Prolégomène : Dans le top 5 des photographes qui m’accompagnent, Willy Ronis, dont l’exigence en matière de photo de reportage ‘engagée’ a toujours été d’une honnêteté rigoureuse, jusqu’ à quitter l’agence qui vendait ses photos, car on respectait pas l’esprit avec des légendes inexactes. Ce qui l’a conduit à s’exiler dans une quasi ruine provençale durant plusieurs années, en raison de la perte de revenus qui a suivi cette décision, quitter l’agence de diffusion. Ce qui suit est indirectement un des effets secondaires d’une mauvaise lecture possible d’une photo de reportage.
« C’est une des 100 photos qui a changé le monde selon le magazine Life. Au beau milieu d’un marathon, on voit une femme qui court, soudainement bousculée par un homme en costume qui tente sans succès de lui arracher son dossard n° 261. »

Ce texte accompagne la photo ci-dessus sur une page FB. Cette femme c’est Kathrine Switzer, engagée dans le marathon de Boston en 1967… Pendant la course, au 6 ème km, le directeur de la course se précipite pour lui arracher son dossard : « sortez de ma course... » L’action est brève mais violente, et il est éjecté par deux concurrents masculins Tom Miller, et John Leonard, amis de Kathrine Switzer, l’un est athlète, et l’autre joueur de foot-ball américain . Sur la page FB où cette photo était publiée, avec les 3 lignes de présentation, j’ai précisé que les deux concurrents masculins ont éjecté l’importun, parce que c’est ambigü sur l’image, on pourrait y voir une agression de leur part.. Ça m’a valu illico le qualificatif de « tocard » ce qui est peut-être vrai, mais l’imprécision des lignes accompagnant la photo méritait de souligner que -selon les propos de Kathrine Switzer- elle n’a pas eu d’hostilité de la part des concurrents, mais uniquement des instances du sport, voilà .. Une photo mérite parfois une légende précise pour éviter d’être mal comprise, c’est pas Willy Ronis qui me contredira sur ce point.
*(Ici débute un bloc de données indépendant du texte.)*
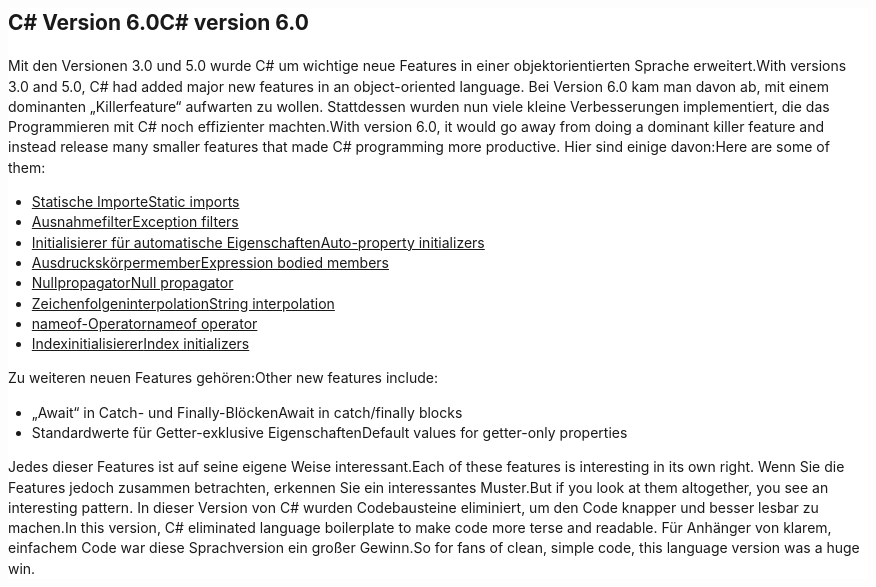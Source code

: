 ## <a name="c-version-60"></a><span data-ttu-id="c2d3d-237">C# Version 6.0</span><span class="sxs-lookup"><span data-stu-id="c2d3d-237">C# version 6.0</span></span>

<span data-ttu-id="c2d3d-238">Mit den Versionen 3.0 und 5.0 wurde C# um wichtige neue Features in einer objektorientierten Sprache erweitert.</span><span class="sxs-lookup"><span data-stu-id="c2d3d-238">With versions 3.0 and 5.0, C# had added major new features in an object-oriented language.</span></span> <span data-ttu-id="c2d3d-239">Bei Version 6.0 kam man davon ab, mit einem dominanten „Killerfeature“ aufwarten zu wollen. Stattdessen wurden nun viele kleine Verbesserungen implementiert, die das Programmieren mit C# noch effizienter machten.</span><span class="sxs-lookup"><span data-stu-id="c2d3d-239">With version 6.0, it would go away from doing a dominant killer feature and instead release many smaller features that made C# programming more productive.</span></span> <span data-ttu-id="c2d3d-240">Hier sind einige davon:</span><span class="sxs-lookup"><span data-stu-id="c2d3d-240">Here are some of them:</span></span>

- [<span data-ttu-id="c2d3d-241">Statische Importe</span><span class="sxs-lookup"><span data-stu-id="c2d3d-241">Static imports</span></span>](./csharp-6.md#using-static)
- [<span data-ttu-id="c2d3d-242">Ausnahmefilter</span><span class="sxs-lookup"><span data-stu-id="c2d3d-242">Exception filters</span></span>](./csharp-6.md#exception-filters)
- [<span data-ttu-id="c2d3d-243">Initialisierer für automatische Eigenschaften</span><span class="sxs-lookup"><span data-stu-id="c2d3d-243">Auto-property initializers</span></span>](./csharp-6.md#auto-property-initializers)
- [<span data-ttu-id="c2d3d-244">Ausdruckskörpermember</span><span class="sxs-lookup"><span data-stu-id="c2d3d-244">Expression bodied members</span></span>](./csharp-6.md#expression-bodied-function-members)
- [<span data-ttu-id="c2d3d-245">Nullpropagator</span><span class="sxs-lookup"><span data-stu-id="c2d3d-245">Null propagator</span></span>](./csharp-6.md#null-conditional-operators)
- [<span data-ttu-id="c2d3d-246">Zeichenfolgeninterpolation</span><span class="sxs-lookup"><span data-stu-id="c2d3d-246">String interpolation</span></span>](./csharp-6.md#string-interpolation)
- [<span data-ttu-id="c2d3d-247">nameof-Operator</span><span class="sxs-lookup"><span data-stu-id="c2d3d-247">nameof operator</span></span>](./csharp-6.md#the-nameof-expression)
- [<span data-ttu-id="c2d3d-248">Indexinitialisierer</span><span class="sxs-lookup"><span data-stu-id="c2d3d-248">Index initializers</span></span>](csharp-6.md#extension-add-methods-in-collection-initializers)

<span data-ttu-id="c2d3d-249">Zu weiteren neuen Features gehören:</span><span class="sxs-lookup"><span data-stu-id="c2d3d-249">Other new features include:</span></span>

- <span data-ttu-id="c2d3d-250">„Await“ in Catch- und Finally-Blöcken</span><span class="sxs-lookup"><span data-stu-id="c2d3d-250">Await in catch/finally blocks</span></span>
- <span data-ttu-id="c2d3d-251">Standardwerte für Getter-exklusive Eigenschaften</span><span class="sxs-lookup"><span data-stu-id="c2d3d-251">Default values for getter-only properties</span></span>

<span data-ttu-id="c2d3d-252">Jedes dieser Features ist auf seine eigene Weise interessant.</span><span class="sxs-lookup"><span data-stu-id="c2d3d-252">Each of these features is interesting in its own right.</span></span> <span data-ttu-id="c2d3d-253">Wenn Sie die Features jedoch zusammen betrachten, erkennen Sie ein interessantes Muster.</span><span class="sxs-lookup"><span data-stu-id="c2d3d-253">But if you look at them altogether, you see an interesting pattern.</span></span> <span data-ttu-id="c2d3d-254">In dieser Version von C# wurden Codebausteine eliminiert, um den Code knapper und besser lesbar zu machen.</span><span class="sxs-lookup"><span data-stu-id="c2d3d-254">In this version, C# eliminated language boilerplate to make code more terse and readable.</span></span> <span data-ttu-id="c2d3d-255">Für Anhänger von klarem, einfachem Code war diese Sprachversion ein großer Gewinn.</span><span class="sxs-lookup"><span data-stu-id="c2d3d-255">So for fans of clean, simple code, this language version was a huge win.</span></span>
Les protagonistes de cette affaire :
– Kathrine Switzer, universitaire et athlète
– Jock Semple un des organisateurs
-Tom Miller et John Leonard, des amis sportifs, foot-ball américain et athlétisme
– Arnie Briggs son entraîneur
Une autre photo aurait été plus explicite sur qui fait quoi dans cette affaire ..

En 1967, elle a 20 ans, elle parcourt davantage que la distance d’un marathon à l’entraînement et le règlement du marathon de Boston n’interdit pas explicitement aux femmes de participer, Kathrine Switzer parvient donc à convaincre Arnie Briggs de soutenir son inscription. Lors de son enregistrement officiel, elle préfère utiliser les initiales de ses prénoms, « K.V. » (Kathrine Virginia), qu’elle emploie déjà pour signer ses articles écrits pour le journal de l’université .
Le 19 Avril 67, jour de la course, elle porte le dossard 261. Elle est encouragée par les autres participants et le public. Malgré son apparence et le fait qu’elle porte du maquillage, du rouge à lèvres et un serre-tête en plus de son short et d’un survêtement, elle n’est pas empêchée de prendre le départ aux côtés de son entraîneur Arnie Briggs et son compagnon Tom Miller,… (pour la suite voir wikipédia qui indique qu’une autre concurrente, Roberta Gibb, qui n’était pas enregistrée avait parcouru le marathon l’année précédente. ) Suite de son palmarès:
1972 Marathon de Boston Boston 3 eme Marathon 4 h 49 min 18 s
1974 Marathon de New York New York 1ère Marathon 3 h 07 min 29 s
1975 Marathon de Boston Boston 2 ème Marathon 2 h 51 min 37 s
A écouter cette émission de 2016 : https://www.franceinter.fr/emissions/l-oeil-du-tigre/l-oeil-du-tigre-09-octobre-2016
Revenons au propos initial qui concernait cette photo, une de celles qui ont changé l’histoire. Le petit texte qui la présente est très incomplet, mais surtout il met en avant l’agression dont est victime la concurrente. Et sans explication, on peut croire que les deux hommes derrière elle, essaient de lui arracher son dossard et la sortir de la course, on pourrait même ne pas comprendre que le seul agresseur est celui qu’on voit le moins. Pour avoir apporté cette précision, j’ai eu une réponse « tocard qui fait du mansplaining »… J’aurais pu souligner aussi que ce n’est pas au milieu du marathon, mais au 6 ème km, mais c’est un détail sans grande importance.
Que certains sports soient résolument misogynes, personne n’en doute, que la société ait de considérables progrès à faire dans ce domaine, ça me semble d’un évidence criante. Il m’a semblé dommage que cette photo laisse autant de place à des imprécisions dommageables.